How often through my life have I cried out to the Lord, “I want to know you more.” But I want it on my terms, in the safety of what I can see and control. He calls out as he did to Peter that day in the storm, “Come”. But I am afraid, knowing that I, like Peter, may sink into the depths. And so I content myself to wade along the shore, longing for more but afraid of the “what ifs?” I know my Father is there, I know he has promised to care for me, yet still I hold back, knowing that to swim, I will have to “get all wet”.

Peter understood this well, which is why he was brutally honest with Jesus that day on the shore of Galilee. He knew his own heart; he knew his failings and his fears. Gone was the bluster and blow of just a few weeks prior. Read the story in John. After the resurrection, Jesus comes again to some of his disciples. They are out in a boat, fishing, something they know well and find a comfortable familiarity in, even though they fished all night and caught absolutely nothing! In the morning, they saw a man standing on the shore. He called out to them asking if they had any fish. Unlike many a fisherman, they chose to answer honestly. “No”, was the curt reply.

Then came the exhortation, “Cast the net on the right side of the boat, and you will find some.” I suspect it was at that time they began to wonder just WHO the man was that was giving them instructions. The words must have seemed vaguely familiar, but it was not until they followed the command and landed a haul of fish larger than they were able to handle, that Peter realized, “It is the Lord!”
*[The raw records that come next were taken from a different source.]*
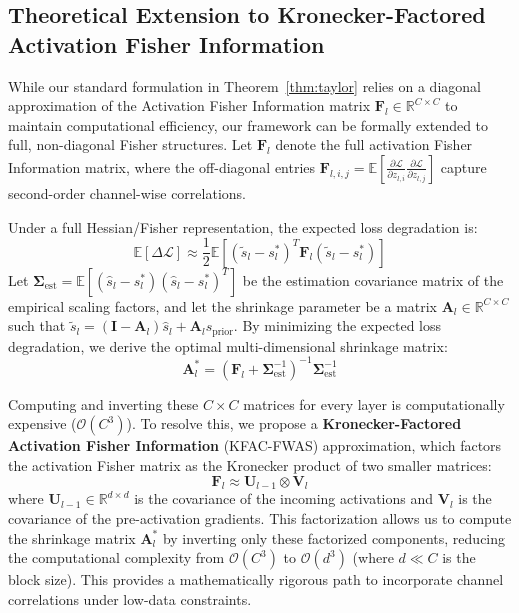 \documentclass{article}
\theoremstyle{plain}
\theoremstyle{definition}
\theoremstyle{remark}
\begin{document}
\subsection{Theoretical Extension to Kronecker-Factored Activation Fisher Information}
\label{sec:kfac}

While our standard formulation in Theorem~\ref{thm:taylor} relies on a diagonal approximation of the Activation Fisher Information matrix $\mathbf{F}_l \in \mathbb{R}^{C \times C}$ to maintain computational efficiency, our framework can be formally extended to full, non-diagonal Fisher structures. Let $\mathbf{F}_l$ denote the full activation Fisher Information matrix, where the off-diagonal entries $\mathbf{F}_{l,i,j} = \mathbb{E}[\frac{\partial \mathcal{L}}{\partial z_{l,i}}\frac{\partial \mathcal{L}}{\partial z_{l,j}}]$ capture second-order channel-wise correlations.

Under a full Hessian/Fisher representation, the expected loss degradation is:
\begin{equation}
    \mathbb{E}[\Delta \mathcal{L}] \approx \frac{1}{2} \mathbb{E}\left[ (\tilde{s}_l - s^*_l)^T \mathbf{F}_l (\tilde{s}_l - s^*_l) \right]
\end{equation}
Let $\boldsymbol{\Sigma}_{\text{est}} = \mathbb{E}[(\hat{s}_l - s^*_l)(\hat{s}_l - s^*_l)^T]$ be the estimation covariance matrix of the empirical scaling factors, and let the shrinkage parameter be a matrix $\mathbf{A}_l \in \mathbb{R}^{C \times C}$ such that $\tilde{s}_l = (\mathbf{I} - \mathbf{A}_l)\hat{s}_l + \mathbf{A}_l s_{\text{prior}}$. By minimizing the expected loss degradation, we derive the optimal multi-dimensional shrinkage matrix:
\begin{equation}
    \mathbf{A}_l^* = \left( \mathbf{F}_l + \boldsymbol{\Sigma}_{\text{est}}^{-1} \right)^{-1} \boldsymbol{\Sigma}_{\text{est}}^{-1}
\end{equation}

Computing and inverting these $C \times C$ matrices for every layer is computationally expensive ($\mathcal{O}(C^3)$). To resolve this, we propose a \textbf{Kronecker-Factored Activation Fisher Information} (KFAC-FWAS) approximation, which factors the activation Fisher matrix as the Kronecker product of two smaller matrices:
\begin{equation}
    \mathbf{F}_l \approx \mathbf{U}_{l-1} \otimes \mathbf{V}_l
\end{equation}
where $\mathbf{U}_{l-1} \in \mathbb{R}^{d \times d}$ is the covariance of the incoming activations and $\mathbf{V}_l$ is the covariance of the pre-activation gradients. This factorization allows us to compute the shrinkage matrix $\mathbf{A}_l^*$ by inverting only these factorized components, reducing the computational complexity from $\mathcal{O}(C^3)$ to $\mathcal{O}(d^3)$ (where $d \ll C$ is the block size). This provides a mathematically rigorous path to incorporate channel correlations under low-data constraints.
\end{document}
Jumping out of the boat Peter heads to shore, for, as the scripture records, “They were not far from land.” Safe territory, Peter could handle this.

After a breakfast of fish, prepared by Jesus himself, Peter found himself alone with the Lord. Then came the question, not once but three times. “Simon, son of John, do you love me?”
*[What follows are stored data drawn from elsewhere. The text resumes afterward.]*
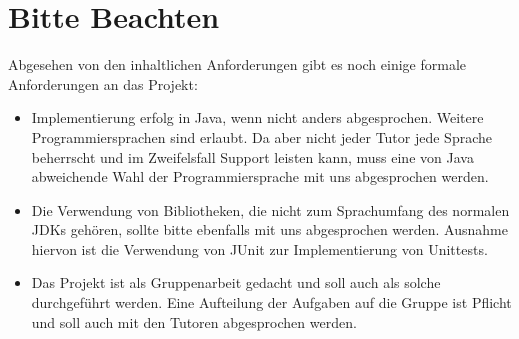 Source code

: \documentclass{programmierpraktikum}
\begin{document}
\section{Bitte Beachten}
Abgesehen von den inhaltlichen Anforderungen gibt es noch einige formale Anforderungen an das
Projekt:
\begin{itemize}
  \item Implementierung erfolg in Java, wenn nicht anders abgesprochen. Weitere Programmiersprachen sind erlaubt. Da aber nicht jeder Tutor jede Sprache beherrscht und im Zweifelsfall Support leisten kann, muss eine von Java abweichende Wahl der Programmiersprache mit uns abgesprochen werden.
  \item Die Verwendung von Bibliotheken, die nicht zum Sprachumfang des normalen JDKs gehören, sollte bitte ebenfalls mit uns abgesprochen werden. Ausnahme hiervon ist die Verwendung von JUnit zur Implementierung von Unittests.
  \item Das Projekt ist als Gruppenarbeit gedacht und soll auch als solche durchgeführt werden. Eine Aufteilung der Aufgaben auf die Gruppe ist Pflicht und soll auch mit den Tutoren abgesprochen werden.
\end{itemize}
\end{document}
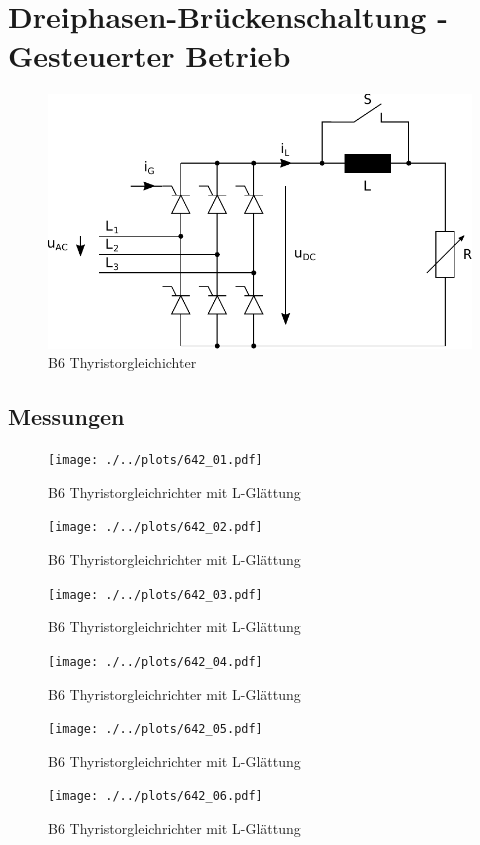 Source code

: \section{Dreiphasen-Brückenschaltung - Gesteuerter Betrieb}

\begin{figure}[h!]
    \centering
    \includegraphics[scale=\sscale]{./../fig/b6_thyristor.pdf}
    \caption{B6 Thyristorgleichichter}
    \label{fig:b6_thyristor}
\end{figure}

\subsection{Messungen}

\begin{figure}[h!]
    \centering
    \texttt{[image: ./../plots/642\_01.pdf]}
    \caption{B6 Thyristorgleichrichter mit L-Glättung}
\end{figure}

\begin{figure}[h!]
    \centering
    \texttt{[image: ./../plots/642\_02.pdf]}
    \caption{B6 Thyristorgleichrichter mit L-Glättung}
\end{figure}

\begin{figure}[h!]
    \centering
    \texttt{[image: ./../plots/642\_03.pdf]}
    \caption{B6 Thyristorgleichrichter mit L-Glättung}
\end{figure}

\begin{figure}[h!]
    \centering
    \texttt{[image: ./../plots/642\_04.pdf]}
    \caption{B6 Thyristorgleichrichter mit L-Glättung}
\end{figure}

\begin{figure}[h!]
    \centering
    \texttt{[image: ./../plots/642\_05.pdf]}
    \caption{B6 Thyristorgleichrichter mit L-Glättung}
\end{figure}

\begin{figure}[h!]
    \centering
    \texttt{[image: ./../plots/642\_06.pdf]}
    \caption{B6 Thyristorgleichrichter mit L-Glättung}
\end{figure}

\clearpage

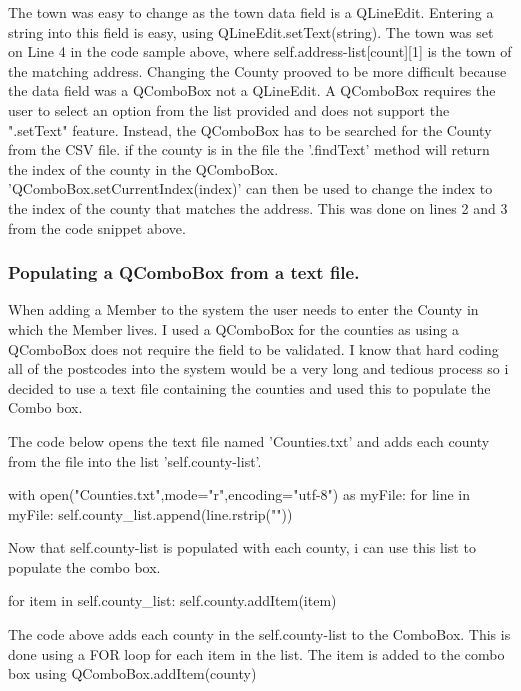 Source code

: The town was easy to change as the town data field is a QLineEdit. Entering a string into this field is easy, using QLineEdit.setText(string). The town was set on Line 4 in the code sample above, where self.address-list[count][1] is the town of the matching address. Changing the County prooved to be more difficult because the data field was a QComboBox not a QLineEdit. A QComboBox requires the user to select an option from the list provided and does not support the ".setText" feature. Instead, the QComboBox has to be searched for the County from the CSV file. if the county is in the file the '.findText' method will return the index of the county in the QComboBox. 'QComboBox.setCurrentIndex(index)' can then be used to change the index to the index of the county that matches the address. This was done on lines 2 and 3 from the code snippet above.

\subsubsection{Populating a QComboBox from a text file.}

When adding a Member to the system the user needs to enter the County in which the Member lives. I used a QComboBox for the counties as using a QComboBox does not require the field to be validated. I know that hard coding all of the postcodes into the system would be a very long and tedious process so i decided to use a text file containing the counties and used this to populate the Combo box.

The code below opens the text file named 'Counties.txt' and adds each county from the file into the list 'self.county-list'.

\begin{python}
with open("Counties.txt",mode="r",encoding="utf-8") as myFile:
                    for line in myFile:
                        self.county_list.append(line.rstrip("\n"))
\end{python}

Now that self.county-list is populated with each county, i can use this list to populate the combo box.

\begin{python}
for item in self.county_list:
                        self.county.addItem(item)
\end{python}

The code above adds each county in the self.county-list to the ComboBox. This is done using a FOR loop for each item in the list. The item is added to the combo box using QComboBox.addItem(county)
I hear that question a lot, of late. "Robyn, do you love me?” Like Peter, I find myself hedging, for I know what my response will cost. “If you love me” Jesus says, “you will keep my commandments.”

What is he asking of me? That I take up His cross, that I give up control of my life, that I launch out into waters where I do not know what lies below and beyond. And always, always, there is the danger that I will be so far from the safety of shore I will have to rely totally upon Him.

Jesus knows my heart and yet he keeps asking, that I might know my heart. Finally I, like Peter, respond, “Yes, Jesus, I love you.” His response is simple and sincere, “Follow me.”

Though I love the safety of the shore, I yearn to know Him more. And so, I follow.